All the records that follow need to be reproduced exactly. Omit the images.
[[ Task inputs, beginning ]]
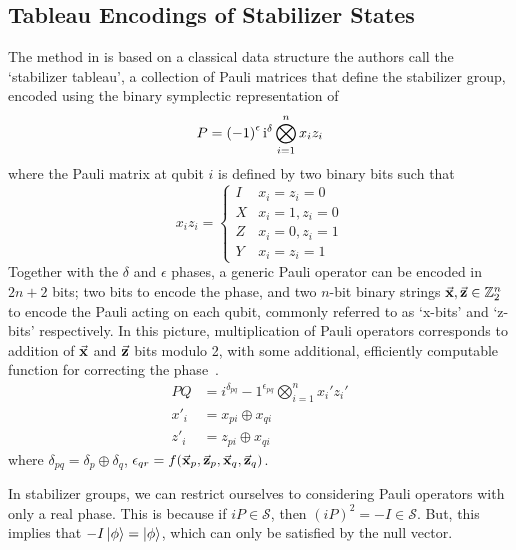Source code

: \subsection{Tableau Encodings of Stabilizer States}\label{sec:sympencoding}
The method in \cite{Aaronson2004} is based on a classical data structure the authors call the `stabilizer tableau', a collection of Pauli matrices that define the stabilizer group, encoded using the binary symplectic representation of \cite{Dehaene2003}
\begin{equation} P = \left(-1\right)^{\epsilon} \mathrm{i}^{\delta}\bigotimes_{i=1}^{n} x_{i}z_{i}\end{equation}
where the Pauli matrix at qubit $i$ is defined by two binary bits such that
\begin{equation}
    x_{i}z_{i} = \begin{cases}
    I & x_{i}=z_{i}=0\\
    X & x_{i}=1, z_{i}=0 \\ 
    Z  &x_{i}=0, z_{i}=1 \\
    Y  &x_{i}=z_{i}=1
    \end{cases}
\end{equation}
Together with the $\delta$ and $\epsilon$ phases, a generic Pauli operator can be encoded in $2n+2$ bits; two bits to encode the phase, and two $n$-bit binary strings $\va{x},\va{z}\in\mathbb{Z}_{2}^{n}$ to encode the Pauli acting on each qubit, commonly referred to as `x-bits' and `z-bits' respectively. In this picture, multiplication of Pauli operators corresponds to addition of $\va{x}$ and $\va{z}$ bits modulo 2, with some additional, efficiently computable function for correcting the phase~\cite{Dehaene2003}.
\begin{align}
    P Q &= i^{\delta_{pq}}-1^{\epsilon_{pq}}\bigotimes_{i=1}^{n}x_{i}' z_{i}' \\
    x'_{i} &= x_{pi}\oplus x_{qi} \\
    z'_{i} &= z_{pi} \oplus x_{qi}
\end{align}
where $\delta_{pq} = \delta_{p}\oplus \delta_{q}$, $\epsilon_{qr} = f(\va{x}_{p}, \va{z}_{p}, \va{x}_{q}, \va{z}_{q})$.\par
In stabilizer groups, we can restrict ourselves to considering Pauli operators with only a real phase. This is because if $iP\in\mathcal{S}$, then $(iP)^{2}=-I\in\mathcal{S}$. But, this implies that $-I\ket{\phi}=\ket{\phi}$, which can only be satisfied by the null vector.\par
[[ Task inputs, end ]]
### Response area
Source code

: \subsection{Tableau Encodings of Stabilizer States}\label{sec:sympencoding}
The method in \cite{Aaronson2004} is based on a classical data structure the authors call the `stabilizer tableau', a collection of Pauli matrices that define the stabilizer group, encoded using the binary symplectic representation of \cite{Dehaene2003}
\begin{equation} P = \left(-1\right)^{\epsilon} \mathrm{i}^{\delta}\bigotimes_{i=1}^{n} x_{i}z_{i}\end{equation}
where the Pauli matrix at qubit $i$ is defined by two binary bits such that
\begin{equation}
    x_{i}z_{i} = \begin{cases}
    I & x_{i}=z_{i}=0\\
    X & x_{i}=1, z_{i}=0 \\ 
    Z  &x_{i}=0, z_{i}=1 \\
    Y  &x_{i}=z_{i}=1
    \end{cases}
\end{equation}
Together with the $\delta$ and $\epsilon$ phases, a generic Pauli operator can be encoded in $2n+2$ bits; two bits to encode the phase, and two $n$-bit binary strings $\va{x},\va{z}\in\mathbb{Z}_{2}^{n}$ to encode the Pauli acting on each qubit, commonly referred to as `x-bits' and `z-bits' respectively. In this picture, multiplication of Pauli operators corresponds to addition of $\va{x}$ and $\va{z}$ bits modulo 2, with some additional, efficiently computable function for correcting the phase~\cite{Dehaene2003}.
\begin{align}
    P Q &= i^{\delta_{pq}}-1^{\epsilon_{pq}}\bigotimes_{i=1}^{n}x_{i}' z_{i}' \\
    x'_{i} &= x_{pi}\oplus x_{qi} \\
    z'_{i} &= z_{pi} \oplus x_{qi}
\end{align}
where $\delta_{pq} = \delta_{p}\oplus \delta_{q}$, $\epsilon_{qr} = f(\va{x}_{p}, \va{z}_{p}, \va{x}_{q}, \va{z}_{q})$.\par
In stabilizer groups, we can restrict ourselves to considering Pauli operators with only a real phase. This is because if $iP\in\mathcal{S}$, then $(iP)^{2}=-I\in\mathcal{S}$. But, this implies that $-I\ket{\phi}=\ket{\phi}$, which can only be satisfied by the null vector.\par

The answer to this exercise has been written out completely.